[Saved entries]
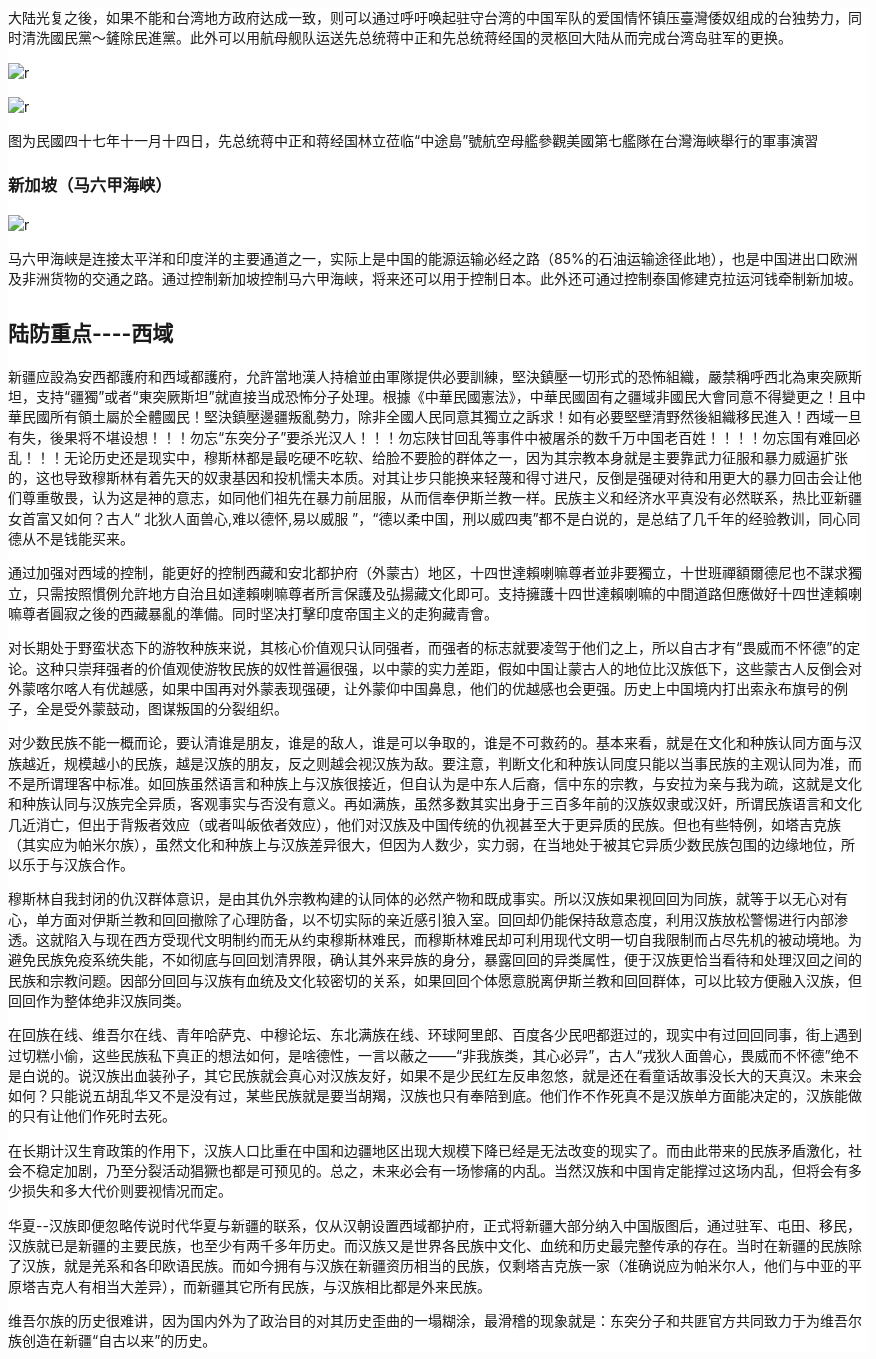 大陆光复之後，如果不能和台湾地方政府达成一致，则可以通过呼吁唤起驻守台湾的中国军队的爱国情怀镇压臺灣倭奴组成的台独势力，同时清洗國民黨～鏟除民進黨。此外可以用航母舰队运送先总统蒋中正和先总统蒋经国的灵柩回大陆从而完成台湾岛驻军的更换。

![r](https://pic.pimg.tw/a2928796/1479391650-2028368384_n.jpg)

![r](https://pic.pimg.tw/a2928796/1479391647-148700583_n.jpg)

图为民國四十七年十一月十四日，先总统蒋中正和蒋经国林立莅临“中途島”號航空母艦參觀美國第七艦隊在台灣海峽舉行的軍事演習

### 新加坡（马六甲海峡）

![r](https://pic3.zhimg.com/80/v2-fd0b654a952c8d9cac879de7ceb6593e_720w.jpg)

马六甲海峡是连接太平洋和印度洋的主要通道之一，实际上是中国的能源运输必经之路（85%的石油运输途径此地），也是中国进出口欧洲及非洲货物的交通之路。通过控制新加坡控制马六甲海峡，将来还可以用于控制日本。此外还可通过控制泰国修建克拉运河钱牵制新加坡。

## 陆防重点----西域

新疆应設為安西都護府和西域都護府，允許當地漢人持槍並由軍隊提供必要訓練，堅決鎮壓一切形式的恐怖組織，嚴禁稱呼西北為東突厥斯坦，支持“疆獨”或者“東突厥斯坦”就直接当成恐怖分子处理。根據《中華民國憲法》，中華民國固有之疆域非國民大會同意不得變更之！且中華民國所有領土屬於全體國民！堅決鎮壓邊疆叛亂勢力，除非全國人民同意其獨立之訴求！如有必要堅壁清野然後組織移民進入！西域一旦有失，後果将不堪设想！！！勿忘“东突分子”要杀光汉人！！！勿忘陕甘回乱等事件中被屠杀的数千万中国老百姓！！！！勿忘国有难回必乱！！！无论历史还是现实中，穆斯林都是最吃硬不吃软、给脸不要脸的群体之一，因为其宗教本身就是主要靠武力征服和暴力威逼扩张的，这也导致穆斯林有着先天的奴隶基因和投机懦夫本质。对其让步只能换来轻蔑和得寸进尺，反倒是强硬对待和用更大的暴力回击会让他们尊重敬畏，认为这是神的意志，如同他们祖先在暴力前屈服，从而信奉伊斯兰教一样。民族主义和经济水平真没有必然联系，热比亚新疆女首富又如何？古人“ 北狄人面兽心,难以德怀,易以威服 ”，“德以柔中国，刑以威四夷”都不是白说的，是总结了几千年的经验教训，同心同德从不是钱能买来。

通过加强对西域的控制，能更好的控制西藏和安北都护府（外蒙古）地区，十四世達賴喇嘛尊者並非要獨立，十世班禪額爾德尼也不謀求獨立，只需按照慣例允許地方自治且如達賴喇嘛尊者所言保護及弘揚藏文化即可。支持擁護十四世達賴喇嘛的中間道路但應做好十四世達賴喇嘛尊者圓寂之後的西藏暴亂的準備。同时坚决打擊印度帝国主义的走狗藏青會。

对长期处于野蛮状态下的游牧种族来说，其核心价值观只认同强者，而强者的标志就要凌驾于他们之上，所以自古才有“畏威而不怀德”的定论。这种只崇拜强者的价值观使游牧民族的奴性普遍很强，以中蒙的实力差距，假如中国让蒙古人的地位比汉族低下，这些蒙古人反倒会对外蒙喀尔喀人有优越感，如果中国再对外蒙表现强硬，让外蒙仰中国鼻息，他们的优越感也会更强。历史上中国境内打出索永布旗号的例子，全是受外蒙鼓动，图谋叛国的分裂组织。

对少数民族不能一概而论，要认清谁是朋友，谁是的敌人，谁是可以争取的，谁是不可救药的。基本来看，就是在文化和种族认同方面与汉族越近，规模越小的民族，越是汉族的朋友，反之则越会视汉族为敌。要注意，判断文化和种族认同度只能以当事民族的主观认同为准，而不是所谓理客中标准。如回族虽然语言和种族上与汉族很接近，但自认为是中东人后裔，信中东的宗教，与安拉为亲与我为疏，这就是文化和种族认同与汉族完全异质，客观事实与否没有意义。再如满族，虽然多数其实出身于三百多年前的汉族奴隶或汉奸，所谓民族语言和文化几近消亡，但出于背叛者效应（或者叫皈依者效应），他们对汉族及中国传统的仇视甚至大于更异质的民族。但也有些特例，如塔吉克族（其实应为帕米尔族），虽然文化和种族上与汉族差异很大，但因为人数少，实力弱，在当地处于被其它异质少数民族包围的边缘地位，所以乐于与汉族合作。

穆斯林自我封闭的仇汉群体意识，是由其仇外宗教构建的认同体的必然产物和既成事实。所以汉族如果视回回为同族，就等于以无心对有心，单方面对伊斯兰教和回回撤除了心理防备，以不切实际的亲近感引狼入室。回回却仍能保持敌意态度，利用汉族放松警惕进行内部渗透。这就陷入与现在西方受现代文明制约而无从约束穆斯林难民，而穆斯林难民却可利用现代文明一切自我限制而占尽先机的被动境地。为避免民族免疫系统失能，不如彻底与回回划清界限，确认其外来异族的身分，暴露回回的异类属性，便于汉族更恰当看待和处理汉回之间的民族和宗教问题。因部分回回与汉族有血统及文化较密切的关系，如果回回个体愿意脱离伊斯兰教和回回群体，可以比较方便融入汉族，但回回作为整体绝非汉族同类。

在回族在线、维吾尔在线、青年哈萨克、中穆论坛、东北满族在线、环球阿里郎、百度各少民吧都逛过的，现实中有过回回同事，街上遇到过切糕小偷，这些民族私下真正的想法如何，是啥德性，一言以蔽之——“非我族类，其心必异”，古人“戎狄人面兽心，畏威而不怀德”绝不是白说的。说汉族出血装孙子，其它民族就会真心对汉族友好，如果不是少民红左反串忽悠，就是还在看童话故事没长大的天真汉。未来会如何？只能说五胡乱华又不是没有过，某些民族就是要当胡羯，汉族也只有奉陪到底。他们作不作死真不是汉族单方面能决定的，汉族能做的只有让他们作死时去死。

在长期计汉生育政策的作用下，汉族人口比重在中国和边疆地区出现大规模下降已经是无法改变的现实了。而由此带来的民族矛盾激化，社会不稳定加剧，乃至分裂活动猖獗也都是可预见的。总之，未来必会有一场惨痛的内乱。当然汉族和中国肯定能撑过这场内乱，但将会有多少损失和多大代价则要视情况而定。

华夏--汉族即便忽略传说时代华夏与新疆的联系，仅从汉朝设置西域都护府，正式将新疆大部分纳入中国版图后，通过驻军、屯田、移民，汉族就已是新疆的主要民族，也至少有两千多年历史。而汉族又是世界各民族中文化、血统和历史最完整传承的存在。当时在新疆的民族除了汉族，就是羌系和各印欧语民族。而如今拥有与汉族在新疆资历相当的民族，仅剩塔吉克族一家（准确说应为帕米尔人，他们与中亚的平原塔吉克人有相当大差异），而新疆其它所有民族，与汉族相比都是外来民族。

维吾尔族的历史很难讲，因为国内外为了政治目的对其历史歪曲的一塌糊涂，最滑稽的现象就是：东突分子和共匪官方共同致力于为维吾尔族创造在新疆“自古以来”的历史。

YOUR OBJECTIVE » For each line above that contains the word "https", give the line as it is written.

RESPONSE AREA »
![r](https://pic.pimg.tw/a2928796/1479391650-2028368384_n.jpg)
![r](https://pic.pimg.tw/a2928796/1479391647-148700583_n.jpg)
![r](https://pic3.zhimg.com/80/v2-fd0b654a952c8d9cac879de7ceb6593e_720w.jpg)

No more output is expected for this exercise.